Social capital and quality of life among caregivers of children with Autism Spectrum Disorder in Mongolia: a cross-sectional study.

Mongolian parents caring for autistic children who had stronger social connections and community support experienced better mental health, relationships, and environmental satisfaction. However, these connections didn't improve their physical health. Parents in this study had lower wellbeing scores than parents in wealthier countries, suggesting they need more community support programs and better access to autism services.

This cross-sectional study examined the relationship between social capital and quality of life among 216 caregivers of children with autism in Mongolia. Using validated scales, researchers found that higher social capital scores were significantly associated with better psychological well-being, social relationships, and environmental support domains of quality of life, but not physical health. Participants were predominantly mothers (87.1%) with higher education. Environmental support scored lowest among quality of life domains.
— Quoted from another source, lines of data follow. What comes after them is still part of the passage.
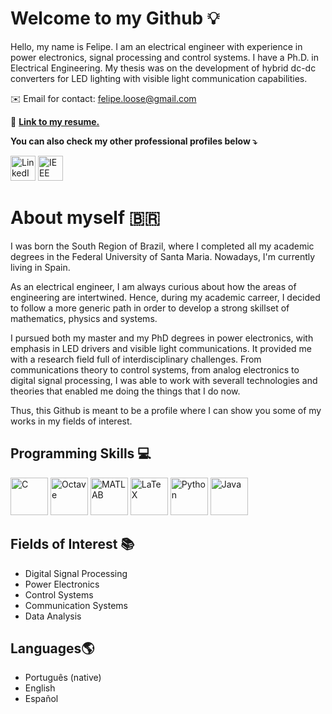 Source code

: <!--
**floose/floose** is a ✨ _special_ ✨ repository because its `README.md` (this file) appears on your GitHub profile.

Here are some ideas to get you started:

- 🔭 I’m currently working on ...
- 🌱 I’m currently learning ...
- 👯 I’m looking to collaborate on ...
- 🤔 I’m looking for help with ...
- 💬 Ask me about ...
- 📫 How to reach me: ...
- 😄 Pronouns: ...
- ⚡ Fun fact: ...
-->

# Welcome to my Github 💡
Hello, my name is Felipe.
I am an electrical engineer with experience in power electronics, signal processing and control systems.
I have a Ph.D. in Electrical Engineering. My thesis was on the development of hybrid dc-dc converters for LED lighting with visible light communication capabilities.

✉️ Email for contact: felipe.loose@gmail.com

📄  **[Link to my resume.](https://www.dropbox.com/s/by1n96emn55t47a/Felipe-Loose-Resume-30-12-2023.pdf?dl=0)</a>**

**You can also check my other professional profiles below ⤵️**

<div>
<a  href="https://www.linkedin.com/in/felipe-loose-vlc/"  target="_blank">
<img  src="https://cdn.jsdelivr.net/gh/devicons/devicon/icons/linkedin/linkedin-original.svg"  alt="LinkedIn"  target="_blank"  height="40px"></a>
<a  href="https://ieeexplore.ieee.org/author/37085667839"  target="_blank">
<img  src="https://liberconference.eu/wp-content/uploads/2019/04/IEEE-XploreDigitalLibrary.jpg"  alt="IEEE"  target="_blank"  height="40px"></a>

# About myself 🇧🇷
I was born the South Region of Brazil, where I completed all my academic degrees in the Federal University of Santa Maria. Nowadays, I'm currently living in Spain.

As an electrical engineer, I am always curious about how the areas of engineering are intertwined. Hence, during my academic carreer, I decided to follow a more generic path in order to develop a strong skillset of mathematics, physics and systems.

I pursued both my master and my PhD degrees in power electronics, with emphasis in LED drivers and visible light communications. It provided me with a research field full of interdisciplinary challenges. From communications theory to control systems, from analog electronics to digital signal processing, I was able to work with severall technologies and theories that enabled me doing the things that I do now.

Thus, this Github is meant to be a profile where I can show you some of my works in my fields of interest. 

## Programming Skills 💻
<div>
<img  src="https://upload.wikimedia.org/wikipedia/commons/thumb/1/18/C_Programming_Language.svg/1200px-C_Programming_Language.svg.png"  alt="C"  target="_blank"  height="60px"/>
<img  src="https://upload.wikimedia.org/wikipedia/commons/thumb/6/6a/Gnu-octave-logo.svg/768px-Gnu-octave-logo.svg.png"  alt="Octave"  target="_blank"  height="60px"/>
<img  src="https://cdn.jsdelivr.net/gh/devicons/devicon/icons/matlab/matlab-original.svg"  alt="MATLAB"  target="_blank"  height="60px"/>
<img  src="https://cdn.jsdelivr.net/gh/devicons/devicon/icons/latex/latex-original.svg"  alt="LaTeX"  target="_blank"  height="60px"/>
<img  src="https://cdn.jsdelivr.net/gh/devicons/devicon/icons/python/python-original-wordmark.svg"  alt="Python"  target="_blank"  height="60px"/>
<img  src="https://cdn.jsdelivr.net/gh/devicons/devicon/icons/java/java-original-wordmark.svg"  alt="Java"  target="_blank"  height="60px"/>
<div>

## Fields of Interest :books:

 - Digital Signal Processing
 - Power Electronics
 - Control Systems
 - Communication Systems
 - Data Analysis

## Languages🌎

 - Português (native)
 - English
 - Español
The study represents the first investigation of this relationship in low- and middle-income countries, revealing lower social capital and quality of life scores compared to previous international studies.

Results suggest community-level interventions like peer support groups could improve caregiver wellbeing in resource-limited settings. Environmental support emerged as a priority intervention area. Healthcare systems should consider social capital building alongside traditional autism services to comprehensively support caregiver quality of life.

Cross-sectional design prevents causal inferences. Online survey method may exclude caregivers without internet access. Sample recruited through autism institutions may not represent all caregivers. Cultural and economic factors specific to Mongolia may limit generalizability to other low- and middle-income countries.

Caregivers of children with Autism Spectrum Disorder (ASD) tend to experience a low quality of life (QoL) due to caregiving burdens. Supporting these caregivers, social capital is expected to improve their overall well-being. However, there is limited research on the relationship between social capital and QoL among caregivers of children with ASD in low- and middle-income countries. This study explored this association in the context of caregivers of children with ASD in Mongolia.

This study conducted a cross-sectional online survey using a structured questionnaire. Caregivers with a child diagnosed with ASD were recruited through institutions related to ASD in Mongolia. Social capital was assessed by the Looman Social Capital Scale. QoL was assessed using the 26-item World Health Organization Quality of Life instrument.

The association between social capital and QoL was identified by using multiple linear regression analysis. Among 216 caregivers, the majority of them were mothers (87.1%), married (88.0%), and had higher education (84.3%). Over half of the children (59.7%) were between 0-4 years old, and 24.5% of the total children were girls. Having a better social capital score was positively associated with psychological well-being (B = 0.57, 95% CI [confidence interval] 0.29 to 0.85), social relationship (B = 0.58, 95% CI 0.17 to 0.99), and environmental support (B = 0.70, 95% CI 0.37 to 1.02) domains of QoL.

No evidence was found on the association between social capital and the physical health domain of QoL. Among the four domains of QoL, environmental support had the lowest score (mean: 36.5, standard deviation: 13.9). This study is the first to explore the association between social capital and QoL among caregivers of children with ASD in low- and middle-income countries. Social capital was positively associated with three QoL domains, excluding the physical domain, with caregivers-mostly mothers-scoring the lowest in environmental support.

Their social capital and QoL scores were lower than those in previous studies. To address these issues, resource-limited countries should implement community-level initiatives, such as peer support groups, alongside developing healthcare systems and social welfare programs tailored for caregivers and children with ASD.